Supplied data:

------------------------------------------------------------------------

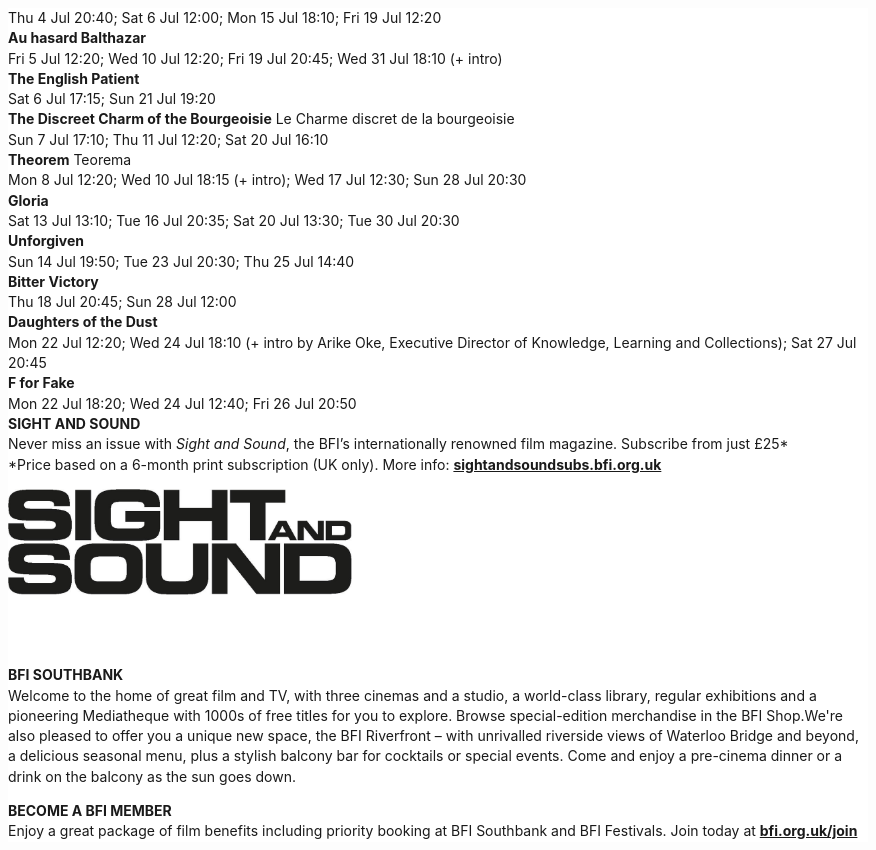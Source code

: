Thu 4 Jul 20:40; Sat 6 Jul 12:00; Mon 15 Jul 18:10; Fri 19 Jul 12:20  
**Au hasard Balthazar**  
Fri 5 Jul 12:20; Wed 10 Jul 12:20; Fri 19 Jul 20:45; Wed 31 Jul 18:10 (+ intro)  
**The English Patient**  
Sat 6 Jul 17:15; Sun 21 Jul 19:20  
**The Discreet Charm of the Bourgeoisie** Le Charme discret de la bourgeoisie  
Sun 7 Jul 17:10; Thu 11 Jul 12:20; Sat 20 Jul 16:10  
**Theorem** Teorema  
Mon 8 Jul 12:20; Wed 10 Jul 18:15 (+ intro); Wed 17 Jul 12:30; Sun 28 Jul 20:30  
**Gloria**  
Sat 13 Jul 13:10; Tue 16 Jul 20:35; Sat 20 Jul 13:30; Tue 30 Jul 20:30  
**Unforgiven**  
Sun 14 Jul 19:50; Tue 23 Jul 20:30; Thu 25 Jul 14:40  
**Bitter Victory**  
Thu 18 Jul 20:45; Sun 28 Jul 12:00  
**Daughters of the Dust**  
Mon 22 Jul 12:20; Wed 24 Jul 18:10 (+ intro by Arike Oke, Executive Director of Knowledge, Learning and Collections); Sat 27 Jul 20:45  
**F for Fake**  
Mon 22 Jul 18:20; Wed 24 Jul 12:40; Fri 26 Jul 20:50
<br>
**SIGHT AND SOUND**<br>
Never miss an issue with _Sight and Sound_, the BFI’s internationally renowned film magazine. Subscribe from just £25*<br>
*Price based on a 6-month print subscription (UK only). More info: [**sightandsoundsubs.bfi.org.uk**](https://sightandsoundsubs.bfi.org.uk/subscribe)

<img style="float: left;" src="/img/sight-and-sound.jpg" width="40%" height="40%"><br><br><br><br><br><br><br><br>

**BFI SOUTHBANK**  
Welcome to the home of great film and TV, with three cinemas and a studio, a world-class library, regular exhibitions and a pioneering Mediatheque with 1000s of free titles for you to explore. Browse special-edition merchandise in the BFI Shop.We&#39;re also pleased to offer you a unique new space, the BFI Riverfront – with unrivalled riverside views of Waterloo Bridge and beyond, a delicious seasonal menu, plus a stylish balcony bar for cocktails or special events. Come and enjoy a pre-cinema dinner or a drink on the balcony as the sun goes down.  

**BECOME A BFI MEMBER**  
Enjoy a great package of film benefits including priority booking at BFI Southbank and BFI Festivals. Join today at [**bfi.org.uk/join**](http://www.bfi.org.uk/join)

------------------------------------------------------------------------

Your task: The copy must match the listing above exactly, except that it holds no pictures.

Exercise response:
Source code

:Thu 4 Jul 20:40; Sat 6 Jul 12:00; Mon 15 Jul 18:10; Fri 19 Jul 12:20  
**Au hasard Balthazar**  
Fri 5 Jul 12:20; Wed 10 Jul 12:20; Fri 19 Jul 20:45; Wed 31 Jul 18:10 (+ intro)  
**The English Patient**  
Sat 6 Jul 17:15; Sun 21 Jul 19:20  
**The Discreet Charm of the Bourgeoisie** Le Charme discret de la bourgeoisie  
Sun 7 Jul 17:10; Thu 11 Jul 12:20; Sat 20 Jul 16:10  
**Theorem** Teorema  
Mon 8 Jul 12:20; Wed 10 Jul 18:15 (+ intro); Wed 17 Jul 12:30; Sun 28 Jul 20:30  
**Gloria**  
Sat 13 Jul 13:10; Tue 16 Jul 20:35; Sat 20 Jul 13:30; Tue 30 Jul 20:30  
**Unforgiven**  
Sun 14 Jul 19:50; Tue 23 Jul 20:30; Thu 25 Jul 14:40  
**Bitter Victory**  
Thu 18 Jul 20:45; Sun 28 Jul 12:00  
**Daughters of the Dust**  
Mon 22 Jul 12:20; Wed 24 Jul 18:10 (+ intro by Arike Oke, Executive Director of Knowledge, Learning and Collections); Sat 27 Jul 20:45  
**F for Fake**  
Mon 22 Jul 18:20; Wed 24 Jul 12:40; Fri 26 Jul 20:50
<br>
**SIGHT AND SOUND**<br>
Never miss an issue with _Sight and Sound_, the BFI’s internationally renowned film magazine. Subscribe from just £25*<br>
*Price based on a 6-month print subscription (UK only). More info: [**sightandsoundsubs.bfi.org.uk**](https://sightandsoundsubs.bfi.org.uk/subscribe)

<img style="float: left;" src="/img/sight-and-sound.jpg" width="40%" height="40%"><br><br><br><br><br><br><br><br>

**BFI SOUTHBANK**  
Welcome to the home of great film and TV, with three cinemas and a studio, a world-class library, regular exhibitions and a pioneering Mediatheque with 1000s of free titles for you to explore. Browse special-edition merchandise in the BFI Shop.We&#39;re also pleased to offer you a unique new space, the BFI Riverfront – with unrivalled riverside views of Waterloo Bridge and beyond, a delicious seasonal menu, plus a stylish balcony bar for cocktails or special events. Come and enjoy a pre-cinema dinner or a drink on the balcony as the sun goes down.  

**BECOME A BFI MEMBER**  
Enjoy a great package of film benefits including priority booking at BFI Southbank and BFI Festivals. Join today at [**bfi.org.uk/join**](http://www.bfi.org.uk/join)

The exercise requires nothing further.